On the flip side, US Wind is paying a pretty penny for our piece of the beach: $350,000 a year annually, increasing by 3% a year. Over 20 years that equates to roughly $9.4 million, although if inflation reaches pre-Milei Argentina levels that would be a huge savings.
They are also using “over $200 million in upgrades to the transmission system on the Delmarva peninsula in connection with the Projects” as a negotiation on their side, upgrades to be as directed by our interconnection service PJM. Again, that’s basically a transfer of taxpayer funding and it’s nice, but in scale maybe not so much: our electric co-op of maybe 100,000 customers claims to have spent “tens of millions” over the last thirty years. In another example from the other main electricity supplier in Delaware, in requesting a recent rate increase, Delmarva Power said it “intends to spend $430 million on plant over the next three years. This represents an increase of 155% over Delmarva’s 2019 plant spending.” That’s a case of desiring more specifics regarding that benefit, because $200 million sounds a lot less enticing when annual spending by the state’s utilities approaches that figure. We also have no timeframe from US Wind for that additional transmission system spending.

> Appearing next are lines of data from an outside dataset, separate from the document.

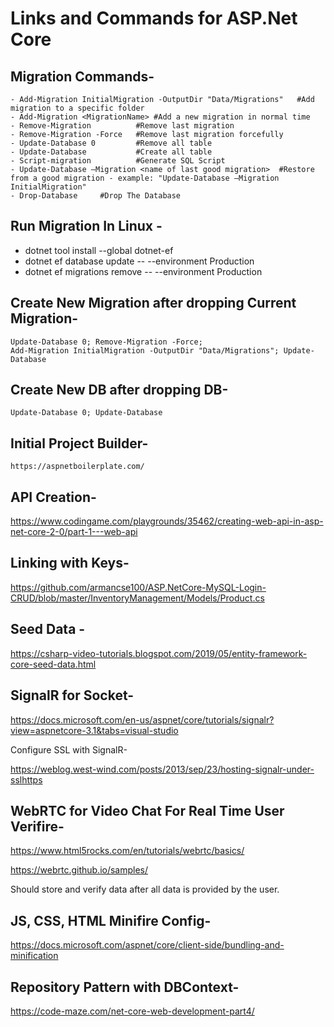 # Links and Commands for ASP.Net Core

## Migration Commands-

	- Add-Migration InitialMigration -OutputDir "Data/Migrations"	#Add migration to a specific folder
	- Add-Migration <MigrationName>	#Add a new migration in normal time
	- Remove-Migration			#Remove last migration
	- Remove-Migration -Force	#Remove last migration forcefully
	- Update-Database 0		    #Remove all table
	- Update-Database			#Create all table
	- Script-migration			#Generate SQL Script
	- Update-Database –Migration <name of last good migration>	#Restore from a good migration - example: "Update-Database –Migration InitialMigration"
    - Drop-Database		#Drop The Database

## Run Migration In Linux - 

- dotnet tool install --global dotnet-ef
- dotnet ef database update -- --environment Production
- dotnet ef migrations remove -- --environment Production

## Create New Migration after dropping Current Migration-

	Update-Database 0; Remove-Migration -Force;
	Add-Migration InitialMigration -OutputDir "Data/Migrations"; Update-Database

## Create New DB after dropping DB-

	Update-Database 0; Update-Database

## Initial Project Builder-

	https://aspnetboilerplate.com/

## API Creation-

https://www.codingame.com/playgrounds/35462/creating-web-api-in-asp-net-core-2-0/part-1---web-api

## Linking with Keys-

https://github.com/armancse100/ASP.NetCore-MySQL-Login-CRUD/blob/master/InventoryManagement/Models/Product.cs

## Seed Data -

https://csharp-video-tutorials.blogspot.com/2019/05/entity-framework-core-seed-data.html

## SignalR for Socket-

https://docs.microsoft.com/en-us/aspnet/core/tutorials/signalr?view=aspnetcore-3.1&tabs=visual-studio

Configure SSL with SignalR-

https://weblog.west-wind.com/posts/2013/sep/23/hosting-signalr-under-sslhttps

## WebRTC for Video Chat For Real Time User Verifire-

https://www.html5rocks.com/en/tutorials/webrtc/basics/

https://webrtc.github.io/samples/

Should store and verify data after all data is provided by the user.

## JS, CSS, HTML Minifire Config-

https://docs.microsoft.com/aspnet/core/client-side/bundling-and-minification


## Repository Pattern with DBContext-

https://code-maze.com/net-core-web-development-part4/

Finally, and probably most importantly to those in Delaware’s growing bureaucracy, the state will get another $40 million from US Wind for a slush fund, which can be distributed in several various ways: dredging, workforce development (particularly in the offshore wind industry), money for youth indoctrination, and a Delaware State Parks Resiliency Fund. It’s a full-employment program for select bureaucrats.
And remember: the project is intended to supply Maryland with a portion of its electricity. They just happen to need Delaware for the infrastructure because there’s an existing electrical generation facility they’ve been wanting to do away with for awhile since it was a coal-powered plant, parts of which dated back to the 1950s.
Because US Wind is in for a penny for this project, Delaware does have the whip hand on this. Yet its misguided rush to pay more for “free” but unreliable energy ignores the needs of consumers who don’t want to pay an arm and a leg to keep their lights on. A better deal would be to cancel the entire US Wind project and look for ways to improve reliable methods of power generation so they’re less polluting, such as converting the Indian River facility to natural gas. Just because Maryland wants to play with this insanity doesn’t mean we have to be involved, too.
A century ago, rural Americans got away from power by windmill when a more reliable source came along. Do we have to relearn a hard lesson?